Searching the phrase using the re check: 'sd{2,3}'
['sddd', 'sddd', 'sddd', 'sddd', 'sdd']




## Character Sets

In [45]:
testphrase = 'sdsd..sssddd...sdddsddd...dsds...dsssss...sdddd'

testpatterns = [ '[sd]',    # either s or d
               's[sd]+']     # s followed by one or more s or d

multi_re_find(testpatterns,testphrase)

Searching the phrase using the re check: '[sd]'
['s', 'd', 's', 'd', 's', 's', 's', 'd', 'd', 'd', 's', 'd', 'd', 'd', 's', 'd', 'd', 'd', 'd', 's', 'd', 's', 'd', 's', 's', 's', 's', 's', 's', 'd', 'd', 'd', 'd']


Searching the phrase using the re check: 's[sd]+'
['sdsd', 'sssddd', 'sdddsddd', 'sds', 'sssss', 'sdddd']




## Exclusion

In [46]:
testphrase = 'This is a string!
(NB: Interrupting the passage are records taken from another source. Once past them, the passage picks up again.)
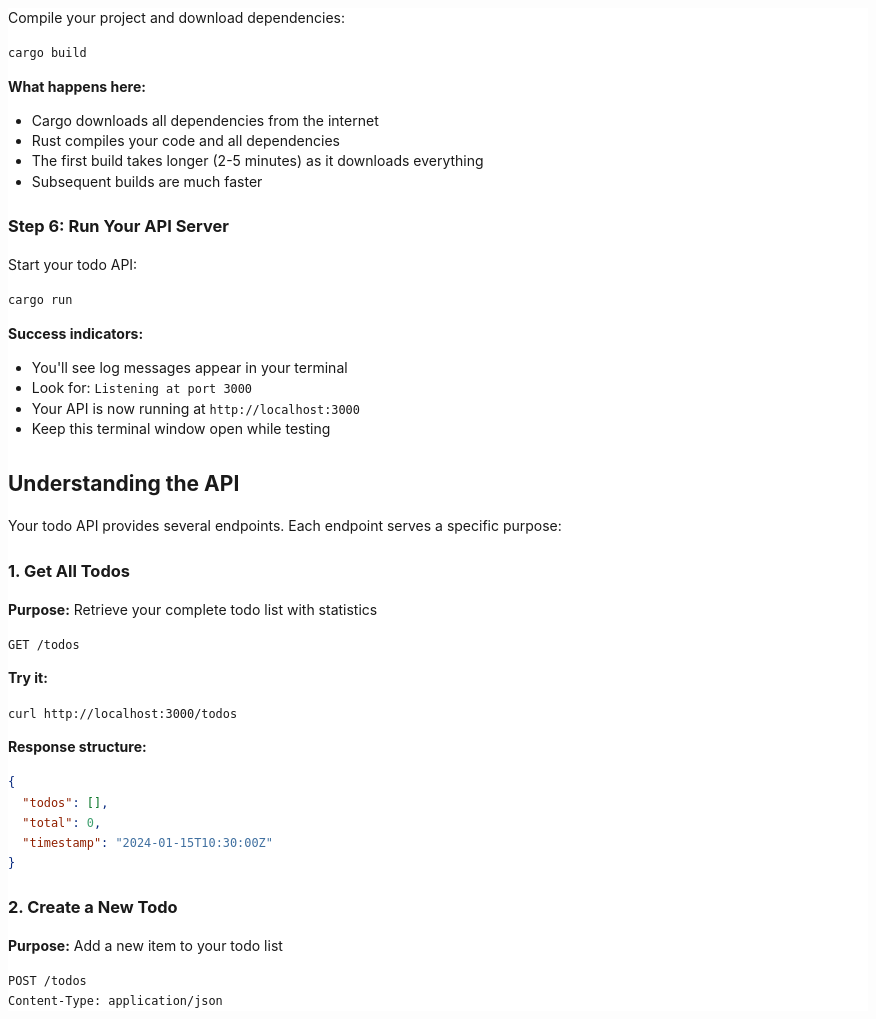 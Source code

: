 Compile your project and download dependencies:

```bash
cargo build
```

**What happens here:**
- Cargo downloads all dependencies from the internet
- Rust compiles your code and all dependencies
- The first build takes longer (2-5 minutes) as it downloads everything
- Subsequent builds are much faster

### Step 6: Run Your API Server

Start your todo API:

```bash
cargo run
```

**Success indicators:**
- You'll see log messages appear in your terminal
- Look for: `Listening at port 3000`
- Your API is now running at `http://localhost:3000`
- Keep this terminal window open while testing

## Understanding the API

Your todo API provides several endpoints. Each endpoint serves a specific purpose:

### 1. Get All Todos
**Purpose:** Retrieve your complete todo list with statistics

```bash
GET /todos
```

**Try it:**
```bash
curl http://localhost:3000/todos
```

**Response structure:**
```json
{
  "todos": [],
  "total": 0,
  "timestamp": "2024-01-15T10:30:00Z"
}
```

### 2. Create a New Todo
**Purpose:** Add a new item to your todo list

```bash
POST /todos
Content-Type: application/json
```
But it has punctutation. How can we remove it?'

In [47]:
re.findall('[^!.? ]+',testphrase)

['This',
 'is',
 'a',
 'string',
 'But',
 'it',
 'has',
 'punctutation',
 'How',
 'can',
 'we',
 'remove',
 'it']

## Character Ranges

In [48]:
testphrase = 'This is an example sentence. Lets see if we can find some letters.'

testpatterns =['[a-z]+',       # sequences of lower case letters
               '[A-Z]+',       # sequences of upper case letters
               '[a-zA-Z]+',    # sequences of lower or upper case letters
               '[A-Z][a-z]+']  # one uppercase letter followed by lower case letters

multi_re_find(testpatterns,testphrase)

Searching the phrase using the re check: '[a-z]+'
['his', 'is', 'an', 'example', 'sentence', 'ets', 'see', 'if', 'we', 'can', 'find', 'some', 'letters']


Searching the phrase using the re check: '[A-Z]+'
['T', 'L']


Searching the phrase using the re check: '[a-zA-Z]+'
['This', 'is', 'an', 'example', 'sentence', 'Lets', 'see', 'if', 'we', 'can', 'find', 'some', 'letters']
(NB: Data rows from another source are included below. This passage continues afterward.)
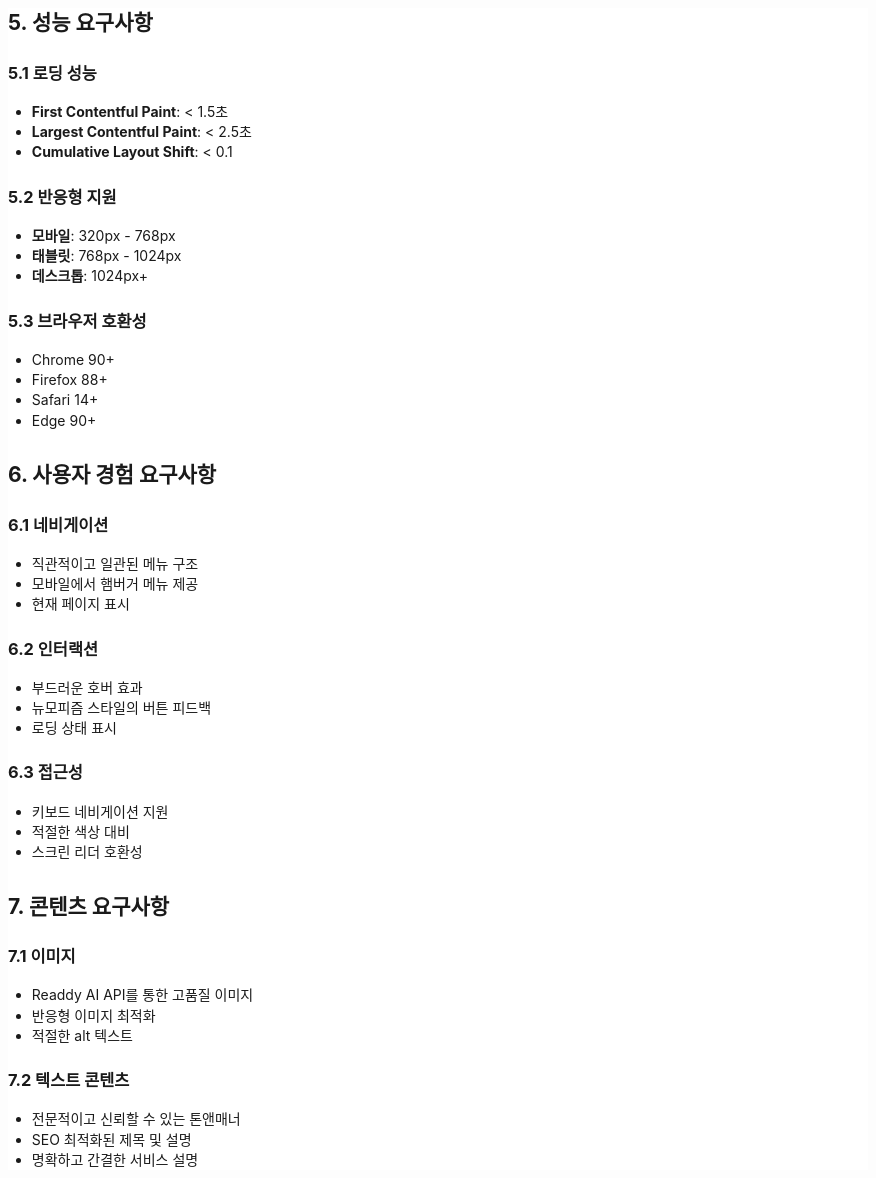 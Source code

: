 ## 5. 성능 요구사항

### 5.1 로딩 성능
- **First Contentful Paint**: < 1.5초
- **Largest Contentful Paint**: < 2.5초
- **Cumulative Layout Shift**: < 0.1

### 5.2 반응형 지원
- **모바일**: 320px - 768px
- **태블릿**: 768px - 1024px  
- **데스크톱**: 1024px+

### 5.3 브라우저 호환성
- Chrome 90+
- Firefox 88+
- Safari 14+
- Edge 90+

## 6. 사용자 경험 요구사항

### 6.1 네비게이션
- 직관적이고 일관된 메뉴 구조
- 모바일에서 햄버거 메뉴 제공
- 현재 페이지 표시

### 6.2 인터랙션
- 부드러운 호버 효과
- 뉴모피즘 스타일의 버튼 피드백
- 로딩 상태 표시

### 6.3 접근성
- 키보드 네비게이션 지원
- 적절한 색상 대비
- 스크린 리더 호환성

## 7. 콘텐츠 요구사항

### 7.1 이미지
- Readdy AI API를 통한 고품질 이미지
- 반응형 이미지 최적화
- 적절한 alt 텍스트

### 7.2 텍스트 콘텐츠
- 전문적이고 신뢰할 수 있는 톤앤매너
- SEO 최적화된 제목 및 설명
- 명확하고 간결한 서비스 설명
Searching the phrase using the re check: '[A-Z][a-z]+'
['This', 'Lets']




## Escape Codes

In [49]:
testphrase = 'This is a string with some numbers 1233 and a symbol #hashtag'

testpatterns = [r'\d+',   # sequence of digits    
                r'\D+',   # sequence of non-digits
                r'\s+',   # sequence of whitespace
                r'\S+',   # sequence of non-whitespace
                r'\w+',   # alphanumeric characters
                r'\W+',   # non-alphanumeric
               ]

multi_re_find(testpatterns,testphrase)

Searching the phrase using the re check: '\\d+'
['1233']


Searching the phrase using the re check: '\\D+'
['This is a string with some numbers ', ' and a symbol #hashtag']


Searching the phrase using the re check: '\\s+'
[' ', ' ', ' ', ' ', ' ', ' ', ' ', ' ', ' ', ' ', ' ']


Searching the phrase using the re check: '\\S+'
['This', 'is', 'a', 'string', 'with', 'some', 'numbers', '1233', 'and', 'a', 'symbol', '#hashtag']


Searching the phrase using the re check: '\\w+'
['This', 'is', 'a', 'string', 'with', 'some', 'numbers', '1233', 'and', 'a', 'symbol', 'hashtag']


Searching the phrase using the re check: '\\W+'
[' ', ' ', ' ', ' ', ' ', ' ', ' ', ' ', ' ', ' ', ' #']